What is expected: Gather all lines in the entries below that include the word "looking".
Information provided START
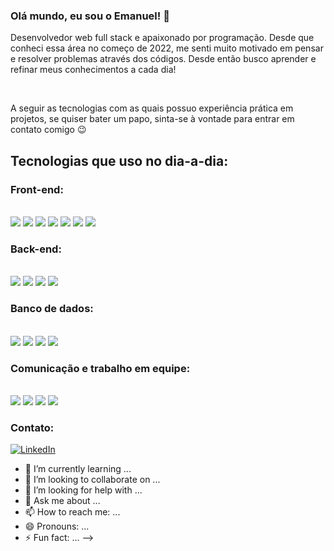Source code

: ### Olá mundo, eu sou o Emanuel! 🧘


Desenvolvedor web full stack e apaixonado por programação. Desde que conheci essa área no começo de 2022, me senti muito motivado em pensar e resolver problemas através dos códigos. Desde então busco aprender e refinar meus conhecimentos a cada dia!



<br/>


A seguir as tecnologias com as quais possuo experiência prática em projetos, se quiser bater um papo, sinta-se à vontade para entrar em contato comigo 😉


## Tecnologias que uso no dia-a-dia:


### Front-end:
<div style="display: inline_block"><br>
  <img src="https://img.shields.io/badge/JavaScript-F7DF1E?style=for-the-badge&logo=javascript&logoColor=black" alt:"javascript"/>
  <img src="https://img.shields.io/badge/React-20232A?style=for-the-badge&logo=react&logoColor=61DAFB" alt:"reactJs"/>
  <img src="https://img.shields.io/badge/next.js-000000?style=for-the-badge&logo=nextdotjs&logoColor=white" alt:"NextJs"/>
  <img src="https://img.shields.io/badge/Tailwind_CSS-38B2AC?style=for-the-badge&logo=tailwind-css&logoColor=white" alt:"tailwindCss"/>
  <img src="https://img.shields.io/badge/styled--components-DB7093?style=for-the-badge&logo=styled-components&logoColor=white" alt:"styledComponents"/>
  <img src="https://img.shields.io/badge/HTML5-E34F26?style=for-the-badge&logo=html5&logoColor=white" alt:"html5"/>
  <img src="https://img.shields.io/badge/CSS3-1572B6?style=for-the-badge&logo=css3&logoColor=white" alt:"css"/>
</div>

### Back-end:
<div style="display: inline_block"><br>
  <img src="https://img.shields.io/badge/nestjs-%23E0234E.svg?style=for-the-badge&logo=nestjs&logoColor=white" alt:"NestJs"/>
    <img src="https://img.shields.io/badge/Node.js-43853D?style=for-the-badge&logo=node.js&logoColor=white" alt:"nodeJs"/>
    <img src="https://img.shields.io/badge/Express.js-404D59?style=for-the-badge" alt:"expressJs"/>
    <img src="https://img.shields.io/badge/Jest-323330?style=for-the-badge&logo=Jest&logoColor=white" alt:"Jest"/>
    
  </div>

### Banco de dados:
<div style="display: inline_block"><br>
 <img src="https://img.shields.io/badge/PostgreSQL-316192?style=for-the-badge&logo=postgresql&logoColor=white" alt:"postgres"/>
   <img src="https://img.shields.io/badge/Prisma-3982CE?style=for-the-badge&logo=Prisma&logoColor=white" alt:"postgres"/>
  <img src="https://img.shields.io/badge/MongoDB-4EA94B?style=for-the-badge&logo=mongodb&logoColor=white" alt:"mongoDb"/>
  <img src="https://img.shields.io/badge/redis-%23DD0031.svg?&style=for-the-badge&logo=redis&logoColor=white" alt:"Redis"/>
  
 
  
  
</div>
 


### Comunicação e trabalho em equipe:

<div style="display: inline_block"><br>
<img src="https://img.shields.io/badge/Trello-0052CC?style=for-the-badge&logo=trello&logoColor=white" alt:"Slack"/>
<img src="https://img.shields.io/badge/Slack-4A154B?style=for-the-badge&logo=slack&logoColor=white" alt:"Slack"/>
<img src="https://img.shields.io/badge/Discord-7289DA?style=for-the-badge&logo=discord&logoColor=white" alt:"Discord"/>
<img src="https://img.shields.io/badge/Zoom-2D8CFF?style=for-the-badge&logo=zoom&logoColor=white" alt:"Zoom"/>
</div>

 


### Contato:
[![LinkedIn](https://img.shields.io/badge/LinkedIn-0077B5?style=for-the-badge&logo=linkedin&logoColor=white)](https://www.linkedin.com/in/emanuelmarcolongo/)
- 🌱 I’m currently learning ...
- 👯 I’m looking to collaborate on ...
- 🤔 I’m looking for help with ...
- 💬 Ask me about ...
- 📫 How to reach me: ...
- 😄 Pronouns: ...
- ⚡ Fun fact: ...
-->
Information provided END
Reply:
- 👯 I’m looking to collaborate on ...
- 🤔 I’m looking for help with ...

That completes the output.